November 22, 2018 at 12:30 am
Charlie V. Manalo
"The regulatory body should not be dragged into fights such as this one."
Is the Securities and Exchange Commission being used by certain unscrupulous parties to get back at their enemies?
The concern has been expressed in business circles recently in the wake of news items that a Mindanao-based Church group is allegedly being harassed by certain powerful personalities.
It appears the head pastor of the said religious organization has offended these influential persons who have access to key government agencies.
The said church group is called Kapa-Community Ministry International, apparently with roots from Sarangani province. It is headed by a certain Pastor Joel Apolinario, a low-key but influential spiritual leader in that part of the country.
The church group’s woes would not have caught attention if the SEC were not brought into a reported conflict between the religious leader and influential figures in Mindanao. Based on accounts from media and our own sources, the group’s woes began when Apolinario became the object of extortion attempts. The perpetrators were supposed to have been caught in the act by operatives of the National Bureau of Investigation.
The spiritual leader has also reportedly caught the ire of a politician from the south who did not relish the growing influence and following of the church group. It is interesting, observers note, that in the aftermath of these skirmishes with these powerful parties, news items came out citing an SEC advisory against the Kapa-Community.

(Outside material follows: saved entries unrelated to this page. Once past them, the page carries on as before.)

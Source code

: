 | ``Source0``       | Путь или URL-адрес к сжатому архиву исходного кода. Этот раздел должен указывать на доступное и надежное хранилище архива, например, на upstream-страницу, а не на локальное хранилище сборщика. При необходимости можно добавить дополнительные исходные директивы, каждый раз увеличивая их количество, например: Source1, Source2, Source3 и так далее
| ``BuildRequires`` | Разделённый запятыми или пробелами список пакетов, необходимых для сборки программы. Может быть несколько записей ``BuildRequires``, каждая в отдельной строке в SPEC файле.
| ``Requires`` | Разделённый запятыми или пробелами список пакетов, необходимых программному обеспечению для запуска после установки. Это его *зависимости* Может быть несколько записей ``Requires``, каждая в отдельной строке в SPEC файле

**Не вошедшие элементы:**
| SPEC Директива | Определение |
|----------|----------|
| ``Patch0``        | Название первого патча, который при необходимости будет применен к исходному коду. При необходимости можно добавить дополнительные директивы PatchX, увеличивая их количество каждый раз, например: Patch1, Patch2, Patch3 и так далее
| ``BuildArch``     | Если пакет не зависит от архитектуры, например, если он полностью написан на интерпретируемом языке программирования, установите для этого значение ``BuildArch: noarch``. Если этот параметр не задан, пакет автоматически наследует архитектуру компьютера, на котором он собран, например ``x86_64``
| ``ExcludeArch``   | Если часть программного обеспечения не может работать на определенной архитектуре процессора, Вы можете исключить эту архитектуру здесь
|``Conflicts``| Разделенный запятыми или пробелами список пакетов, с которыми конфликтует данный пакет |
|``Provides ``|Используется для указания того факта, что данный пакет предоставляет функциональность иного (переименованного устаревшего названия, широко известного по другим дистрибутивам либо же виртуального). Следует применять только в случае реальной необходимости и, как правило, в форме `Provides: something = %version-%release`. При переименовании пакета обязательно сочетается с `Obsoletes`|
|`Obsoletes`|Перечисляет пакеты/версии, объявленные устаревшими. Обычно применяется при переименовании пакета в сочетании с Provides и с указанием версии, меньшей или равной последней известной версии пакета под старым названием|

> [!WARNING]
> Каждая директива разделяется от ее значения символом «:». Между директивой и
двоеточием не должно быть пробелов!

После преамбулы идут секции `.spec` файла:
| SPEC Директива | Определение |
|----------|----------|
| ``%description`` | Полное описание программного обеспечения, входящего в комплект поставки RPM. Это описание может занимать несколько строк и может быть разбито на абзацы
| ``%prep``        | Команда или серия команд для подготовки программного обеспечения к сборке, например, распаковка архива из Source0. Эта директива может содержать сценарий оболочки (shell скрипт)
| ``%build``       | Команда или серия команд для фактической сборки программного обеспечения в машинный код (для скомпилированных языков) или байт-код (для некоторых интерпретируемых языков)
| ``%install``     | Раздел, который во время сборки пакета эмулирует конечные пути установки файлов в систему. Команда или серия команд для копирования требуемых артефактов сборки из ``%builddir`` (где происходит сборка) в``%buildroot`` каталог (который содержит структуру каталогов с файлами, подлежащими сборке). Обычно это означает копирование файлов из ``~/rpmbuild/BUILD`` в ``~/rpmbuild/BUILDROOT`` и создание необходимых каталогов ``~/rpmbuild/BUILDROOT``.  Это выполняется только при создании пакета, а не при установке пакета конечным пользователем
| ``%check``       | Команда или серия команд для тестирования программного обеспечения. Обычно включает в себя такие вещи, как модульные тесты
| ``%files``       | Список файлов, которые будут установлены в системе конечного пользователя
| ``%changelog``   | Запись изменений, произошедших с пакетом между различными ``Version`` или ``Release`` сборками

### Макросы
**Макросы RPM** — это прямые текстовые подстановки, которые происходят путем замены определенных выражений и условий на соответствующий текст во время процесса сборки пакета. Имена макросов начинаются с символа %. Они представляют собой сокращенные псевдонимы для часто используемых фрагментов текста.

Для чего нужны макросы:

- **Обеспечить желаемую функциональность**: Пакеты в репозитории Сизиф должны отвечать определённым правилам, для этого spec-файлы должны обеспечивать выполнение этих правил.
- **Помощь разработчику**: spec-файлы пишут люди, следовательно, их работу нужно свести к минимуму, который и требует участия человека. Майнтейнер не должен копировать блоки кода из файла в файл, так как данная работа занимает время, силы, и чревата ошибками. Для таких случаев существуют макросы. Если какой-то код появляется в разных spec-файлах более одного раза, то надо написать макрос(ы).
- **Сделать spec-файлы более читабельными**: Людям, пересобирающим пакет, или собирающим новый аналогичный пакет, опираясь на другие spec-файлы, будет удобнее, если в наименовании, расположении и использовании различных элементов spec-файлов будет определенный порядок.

In the SEC advisory, the regulatory body raised concerns that the church group may be soliciting supposed investments from the public and enticing them with promises of “high returns”. The church group is now reeling under the negative effects of the said advisory.
There are now worries that the SEC may have been fed misleading information.
The spokesperson of the church group has belied the accusations. It was pointed out that what was conveyed to the SEC as “soliciting investments” may have actually been the church group’s ongoing efforts to raise funds for its mission, upkeep and support for its needy members.
The church group deserves the benefit of the doubt since even the biggest religious organizations in the country ask for donations. It is no secret that these giant church groups obtain donations in the hundreds of millions, tax-free. One particular global church may have even channeled such donations to the purchase of stakes in several blue chip companies and hospitals in the country.
Why the SEC should pick on the fund-raising efforts of a grassroots-based Filipino church group baffles us.
We can only surmise that the whole story behind may have been misrepresented before the SEC. It may not be far-fetched that the misrepresented story could have come from powerful parties whose interests have been adversely affected by the presence and mission of Apolinario’s small-town church.
The public would not have cared for the plight of the Kapa-Community. After all, not everyone is a fan of Billy Graham-type bible-quoting, fiery preachers which Apolinario appears to be. However, what worries us is that the SEC may have become the unwitting tool in some people’s bid to get back at the pastor. We would not have worried about this quarrel if not for the fact that an important and respected national agency like the SEC were dragged into it.
There are two things we hope would happen here. First, that the SEC would immediately get down to the bottom of the issue hounding this small-town church group, and that it would give the said group its proverbial “day in court.” It deserves due process and a fair hearing.
Second, that the SEC would be careful not to allow itself to be used by shadowy but influential quarters in the latter’s bid to neutralize perceived enemies.
According to media reports, the KAPA head said the church group has already explained to the SEC that the allegations that it has been soliciting investments with promises of high yield from the public “are misleading and have no basis in fact.”
The group has expressed its confidence that the SEC will “appreciate the truth” and resolve the issues facing the group “with fairness and impartiality.”
Apolinario said the SEC has also been informed that “there are certain persons determined to prevent KAPA from fulfilling its religious mission and calling.”
He said the KMCI is confident that the SEC “will not allow itself to be a tool of those who oppose our mission.”
The SEC has an important role in the country. Its job is too vital and its time too precious for it to be dragged into fights like this one.